4歳から子役として活躍していたソロモン役のジェイコブ・レイノルズや、当時のハーモニーの恋人で『KIDS』にも主演していたクロエ・セヴィニー(『ガンモ』では衣装デザインも担当した)、ハーモニーの友人でプロスケーターのマーク・ゴンザレスらは数少ない例外だった。タムラー役のニック・サットンは、ハーモニーがテレビのトークショーで目を留めた。サットンはドラッグにハマった十代の少年として番組に出演しており、その佇まいに惚れ込んだハーモニーが映画に出演させるために探し出した。
『ガンモ』(c)Photofest / Getty Images
ソロモンの母親を演じたリンダ・マンズ(昔はマンツと表記されていた)で、テレンス・マリック監督の『天国の日々』(78)と、デニス・ホッパー監督の『アウト・オブ・ブルー』(80)という二本の作品に出演していた伝説的存在。彼女は90年代には完全に引退状態だったが、ハーモニーのたっての願いで12年ぶりに復帰を決意。ソロモンに奇妙な形で愛情を注ぐ2つのシーンで、強烈な存在感を発揮している。

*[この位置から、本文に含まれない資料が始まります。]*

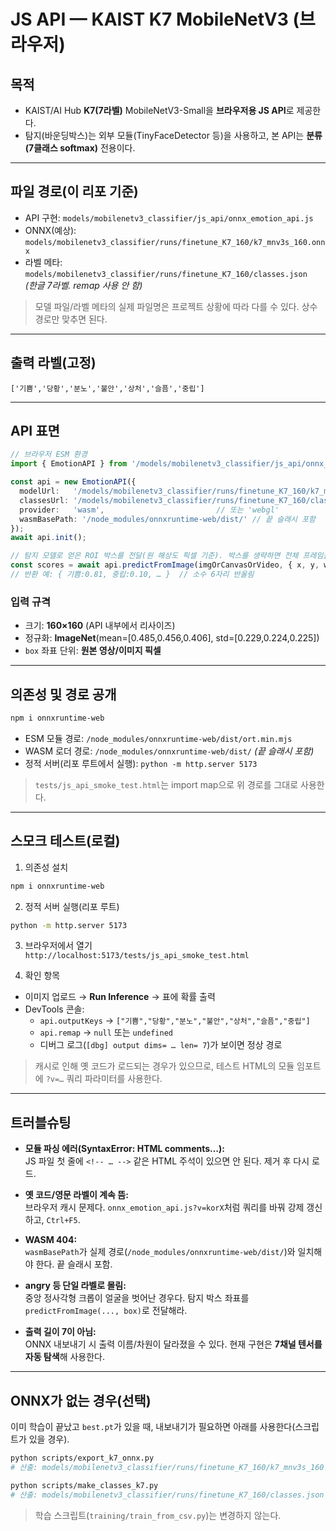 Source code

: <!-- [FILEPATH] docs/js_api.md -->
# JS API — KAIST K7 MobileNetV3 (브라우저)

## 목적
- KAIST/AI Hub **K7(7라벨)** MobileNetV3-Small을 **브라우저용 JS API**로 제공한다.
- 탐지(바운딩박스)는 외부 모듈(TinyFaceDetector 등)을 사용하고, 본 API는 **분류(7클래스 softmax)** 전용이다.

---

## 파일 경로(이 리포 기준)
- API 구현: `models/mobilenetv3_classifier/js_api/onnx_emotion_api.js`
- ONNX(예상): `models/mobilenetv3_classifier/runs/finetune_K7_160/k7_mnv3s_160.onnx`
- 라벨 메타: `models/mobilenetv3_classifier/runs/finetune_K7_160/classes.json`  
  *(한글 7라벨. remap 사용 안 함)*

> 모델 파일/라벨 메타의 실제 파일명은 프로젝트 상황에 따라 다를 수 있다. 상수 경로만 맞추면 된다.

---

## 출력 라벨(고정)
`['기쁨','당황','분노','불안','상처','슬픔','중립']`

---

## API 표면

```ts
// 브라우저 ESM 환경
import { EmotionAPI } from '/models/mobilenetv3_classifier/js_api/onnx_emotion_api.js?v=kor5';

const api = new EmotionAPI({
  modelUrl:   '/models/mobilenetv3_classifier/runs/finetune_K7_160/k7_mnv3s_160.onnx',
  classesUrl: '/models/mobilenetv3_classifier/runs/finetune_K7_160/classes.json', // 한글 7라벨
  provider:   'wasm',                         // 또는 'webgl'
  wasmBasePath: '/node_modules/onnxruntime-web/dist/' // 끝 슬래시 포함
});
await api.init();

// 탐지 모델로 얻은 ROI 박스를 전달(원 해상도 픽셀 기준). 박스를 생략하면 전체 프레임을 사용.
const scores = await api.predictFromImage(imgOrCanvasOrVideo, { x, y, width, height });
// 반환 예: { 기쁨:0.81, 중립:0.10, … }  // 소수 6자리 반올림
```

### 입력 규격
- 크기: **160×160** (API 내부에서 리사이즈)
- 정규화: **ImageNet**(mean=[0.485,0.456,0.406], std=[0.229,0.224,0.225])
- `box` 좌표 단위: **원본 영상/이미지 픽셀**

---

## 의존성 및 경로 공개

```bash
npm i onnxruntime-web
```

- ESM 모듈 경로: `/node_modules/onnxruntime-web/dist/ort.min.mjs`
- WASM 로더 경로: `/node_modules/onnxruntime-web/dist/` *(끝 슬래시 포함)*
- 정적 서버(리포 루트에서 실행): `python -m http.server 5173`

> `tests/js_api_smoke_test.html`는 import map으로 위 경로를 그대로 사용한다.

---

## 스모크 테스트(로컬)

1) 의존성 설치
```bash
npm i onnxruntime-web
```

2) 정적 서버 실행(리포 루트)
```bash
python -m http.server 5173
```

3) 브라우저에서 열기  
`http://localhost:5173/tests/js_api_smoke_test.html`

4) 확인 항목
- 이미지 업로드 → **Run Inference** → 표에 확률 출력
- DevTools 콘솔:
  - `api.outputKeys` → `["기쁨","당황","분노","불안","상처","슬픔","중립"]`
  - `api.remap` → `null` 또는 `undefined`
  - 디버그 로그(`[dbg] output dims= … len= 7`)가 보이면 정상 경로

> 캐시로 인해 옛 코드가 로드되는 경우가 있으므로, 테스트 HTML의 모듈 임포트에 `?v=…` 쿼리 파라미터를 사용한다.

---

## 트러블슈팅

- **모듈 파싱 에러(SyntaxError: HTML comments…):**  
  JS 파일 첫 줄에 `<!-- … -->` 같은 HTML 주석이 있으면 안 된다. 제거 후 다시 로드.

- **옛 코드/영문 라벨이 계속 뜸:**  
  브라우저 캐시 문제다. `onnx_emotion_api.js?v=korX`처럼 쿼리를 바꿔 강제 갱신하고, `Ctrl+F5`.

- **WASM 404:**  
  `wasmBasePath`가 실제 경로(`/node_modules/onnxruntime-web/dist/`)와 일치해야 한다. 끝 슬래시 포함.

- **angry 등 단일 라벨로 몰림:**  
  중앙 정사각형 크롭이 얼굴을 벗어난 경우다. 탐지 박스 좌표를 `predictFromImage(..., box)`로 전달해라.

- **출력 길이 7이 아님:**  
  ONNX 내보내기 시 출력 이름/차원이 달라졌을 수 있다. 현재 구현은 **7채널 텐서를 자동 탐색**해 사용한다.

---

## ONNX가 없는 경우(선택)
이미 학습이 끝났고 `best.pt`가 있을 때, 내보내기가 필요하면 아래를 사용한다(스크립트가 있을 경우).

```bash
python scripts/export_k7_onnx.py
# 산출: models/mobilenetv3_classifier/runs/finetune_K7_160/k7_mnv3s_160.onnx

python scripts/make_classes_k7.py
# 산출: models/mobilenetv3_classifier/runs/finetune_K7_160/classes.json
```

> 학습 스크립트(`training/train_from_csv.py`)는 변경하지 않는다.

いずれの出演者も、ハーモニーは演技力ではなく、顔と個性を基準に選んだと語っている。確かにすべてのキャラクターが、物語上の要請に応えるためでも、映画的なカタルシスに奉仕するためでもなく、ただ「この世のどこかに存在している誰か」として映像の中に存在している。
彼らに共通しているのは“倦怠と貧困”だが、社会の暗部にスポットを当てて問題意識を喚起しようとするような視点は感じない。ハーモニー自身も政治的、人道的なメッセージは一切ないと明言している。多くの映画やエンターテインメントが備えている虚飾を剥ぎ取ることが『ガンモ』の最大のコンセプトであり、その結果、えもいわれぬ詩情とアメリカのリアルを浮かび上がらせる。その狙いが的中していることは、本作を気に入ろうが気にいるまいが認めないわけにはいかないのではないだろうか。